L’esprit de confraternité qui unissait les militaires d’un même corps régnait aussi généralement entre les corps d’une brigade, d’une division. Sous la République, lorsque l’humeur belliqueuse du soldat se traduisait en duels dans les moments de repos, deux corps ne pouvaient pas se rencontrer sans se tâter et, après ce préliminaire, la plus parfaite union s’établissait ordinairement.

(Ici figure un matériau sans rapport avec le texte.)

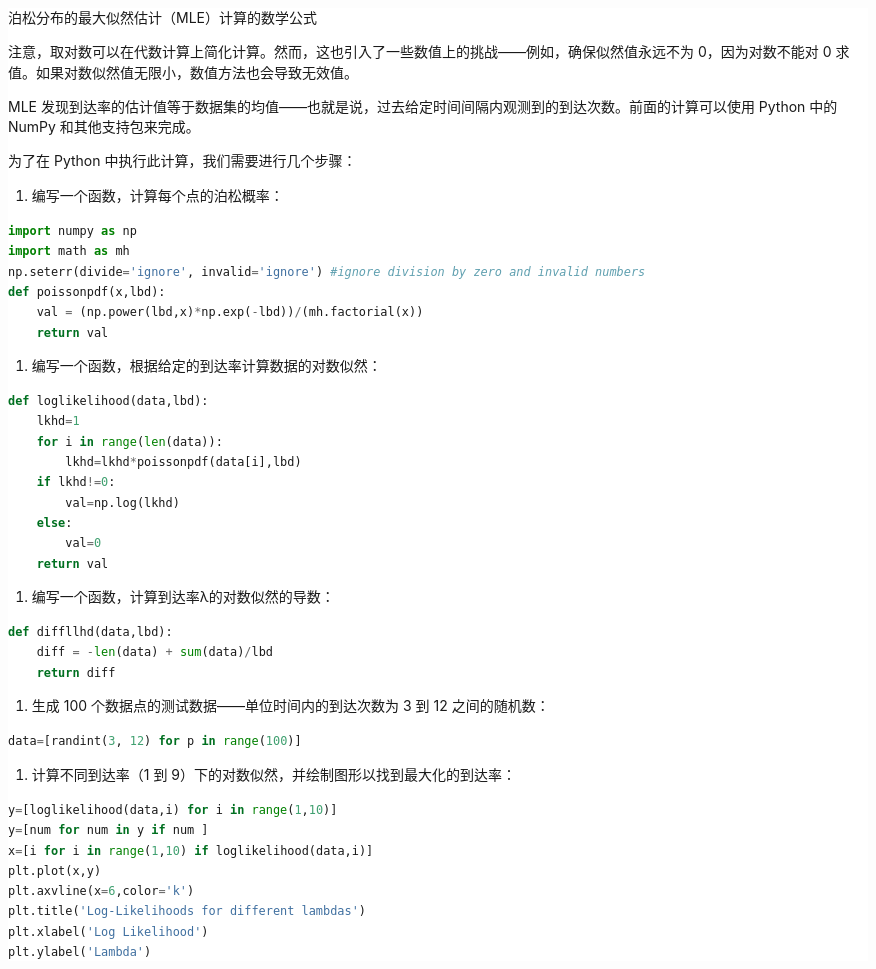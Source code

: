泊松分布的最大似然估计（MLE）计算的数学公式

注意，取对数可以在代数计算上简化计算。然而，这也引入了一些数值上的挑战——例如，确保似然值永远不为 0，因为对数不能对 0 求值。如果对数似然值无限小，数值方法也会导致无效值。

MLE 发现到达率的估计值等于数据集的均值——也就是说，过去给定时间间隔内观测到的到达次数。前面的计算可以使用 Python 中的 NumPy 和其他支持包来完成。

为了在 Python 中执行此计算，我们需要进行几个步骤：

1.  编写一个函数，计算每个点的泊松概率：

```py
import numpy as np
import math as mh
np.seterr(divide='ignore', invalid='ignore') #ignore division by zero and invalid numbers
def poissonpdf(x,lbd):
    val = (np.power(lbd,x)*np.exp(-lbd))/(mh.factorial(x))
    return val
```

1.  编写一个函数，根据给定的到达率计算数据的对数似然：

```py
def loglikelihood(data,lbd):
    lkhd=1
    for i in range(len(data)):
        lkhd=lkhd*poissonpdf(data[i],lbd)
    if lkhd!=0:
        val=np.log(lkhd)
    else:
        val=0
    return val
```

1.  编写一个函数，计算到达率λ的对数似然的导数：

```py
def diffllhd(data,lbd):
    diff = -len(data) + sum(data)/lbd
    return diff
```

1.  生成 100 个数据点的测试数据——单位时间内的到达次数为 3 到 12 之间的随机数：

```py
data=[randint(3, 12) for p in range(100)]
```

1.  计算不同到达率（1 到 9）下的对数似然，并绘制图形以找到最大化的到达率：

```py
y=[loglikelihood(data,i) for i in range(1,10)]
y=[num for num in y if num ]
x=[i for i in range(1,10) if loglikelihood(data,i)]
plt.plot(x,y)
plt.axvline(x=6,color='k')
plt.title('Log-Likelihoods for different lambdas')
plt.xlabel('Log Likelihood')
plt.ylabel('Lambda')
```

Depuis l’Empire, les mœurs s’étaient modifiées à cet égard, les duels étaient devenus assez rares et la bonne harmonie n’existait pas moins. Telles furent nos relations, dès la campagne de 1805, avec le 101e de ligne de notre brigade, et, surtout, avec le 25e de chasseurs à cheval qui, dans toutes les occasions et notamment au passage de l’Isonzo, montrait sa prédilection pour le 14e léger (chasseurs et chasseurs). Ce fut moins sensible dans le royaume de Naples, où nous fûmes presque toujours disséminés ; mais j’ai vu en Calabre trois régiments légers, les 1er, 21e et 22e, dont l’union intime s’exprimait par cette phrase qui était dans la bouche de chacun : Un et vingt-et-un font vingt-deux.
A Corfou, où nous restâmes cinq à six ans, nos relations furent toujours très amicales avec les autres corps : le 6e de ligne, le régiment d’Isemburg[19], le régiment albanais et, même, avec la marine militaire, ce qui ne s’est pas toujours vu autre part.
Le 6e de ligne avait les mêmes allures que nous, quoique un peu plus graves. Il était commandé par un homme très distingué, le colonel Devilliers[20], qui est devenu lieutenant-général.
Le régiment d’Isembourg était une sorte de légion étrangère composée en presque totalité de déserteurs allemands, mais dont les officiers étaient presque tous des émigrés rentrés dans cette voie sous le drapeau français. Parmi eux j’ai connu le lieutenant von Hülsen qui, il y a 20 à 25 ans, commandait une des légions étrangères en Algérie.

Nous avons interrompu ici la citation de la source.